Document images with source code:
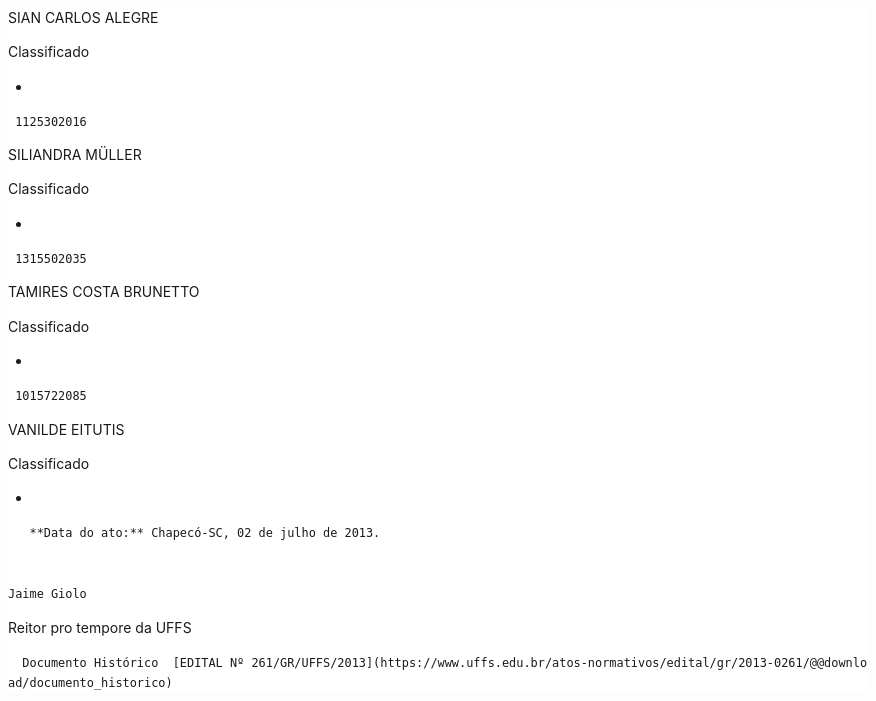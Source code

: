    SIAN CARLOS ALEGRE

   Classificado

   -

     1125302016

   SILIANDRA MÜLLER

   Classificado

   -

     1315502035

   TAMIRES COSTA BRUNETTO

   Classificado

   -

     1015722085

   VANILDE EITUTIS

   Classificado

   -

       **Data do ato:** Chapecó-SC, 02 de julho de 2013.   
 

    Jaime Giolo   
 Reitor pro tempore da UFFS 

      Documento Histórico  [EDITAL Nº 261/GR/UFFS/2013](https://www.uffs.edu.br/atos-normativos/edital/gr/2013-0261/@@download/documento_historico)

...

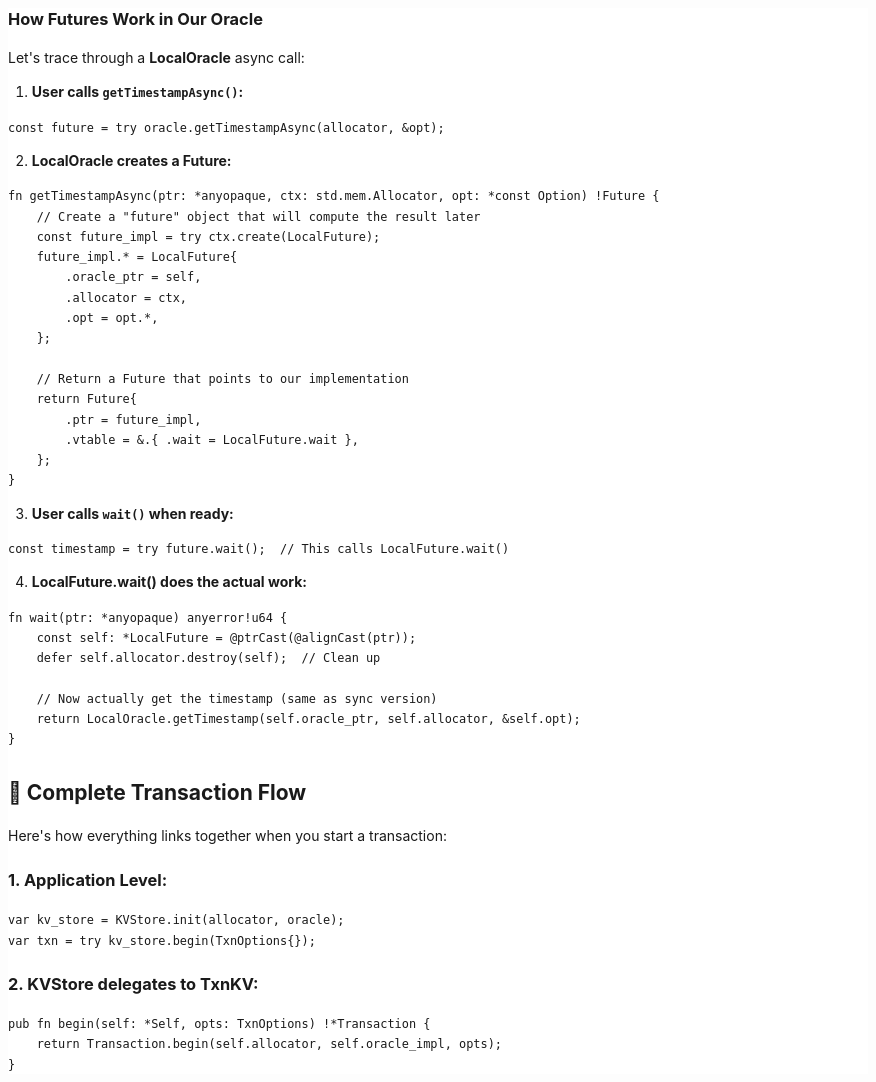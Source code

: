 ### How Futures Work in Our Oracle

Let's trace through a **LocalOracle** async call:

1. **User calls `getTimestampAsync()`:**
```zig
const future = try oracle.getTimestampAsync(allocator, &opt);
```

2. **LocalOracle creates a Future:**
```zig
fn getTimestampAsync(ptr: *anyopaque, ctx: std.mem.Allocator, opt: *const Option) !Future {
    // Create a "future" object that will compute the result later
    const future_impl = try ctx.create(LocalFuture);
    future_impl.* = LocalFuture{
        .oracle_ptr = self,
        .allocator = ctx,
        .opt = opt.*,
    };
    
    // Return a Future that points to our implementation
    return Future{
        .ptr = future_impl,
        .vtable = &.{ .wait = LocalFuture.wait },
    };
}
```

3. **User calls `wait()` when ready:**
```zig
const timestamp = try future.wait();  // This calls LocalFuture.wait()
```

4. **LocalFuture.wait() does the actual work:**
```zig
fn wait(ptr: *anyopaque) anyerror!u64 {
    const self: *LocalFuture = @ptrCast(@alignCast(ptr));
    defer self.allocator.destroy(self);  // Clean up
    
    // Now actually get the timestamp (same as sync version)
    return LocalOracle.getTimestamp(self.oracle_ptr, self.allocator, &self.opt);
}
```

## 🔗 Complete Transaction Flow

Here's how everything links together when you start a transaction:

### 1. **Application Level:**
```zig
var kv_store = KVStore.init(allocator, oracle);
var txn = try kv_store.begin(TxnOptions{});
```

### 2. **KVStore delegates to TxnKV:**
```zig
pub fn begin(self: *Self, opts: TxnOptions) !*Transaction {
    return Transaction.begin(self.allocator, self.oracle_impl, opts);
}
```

◆ Task details
Filter the entries above down to the lines that hold the word "wait", and copy those lines.

◆ Result below
        .vtable = &.{ .wait = LocalFuture.wait },
3. **User calls `wait()` when ready:**
const timestamp = try future.wait();  // This calls LocalFuture.wait()
4. **LocalFuture.wait() does the actual work:**
fn wait(ptr: *anyopaque) anyerror!u64 {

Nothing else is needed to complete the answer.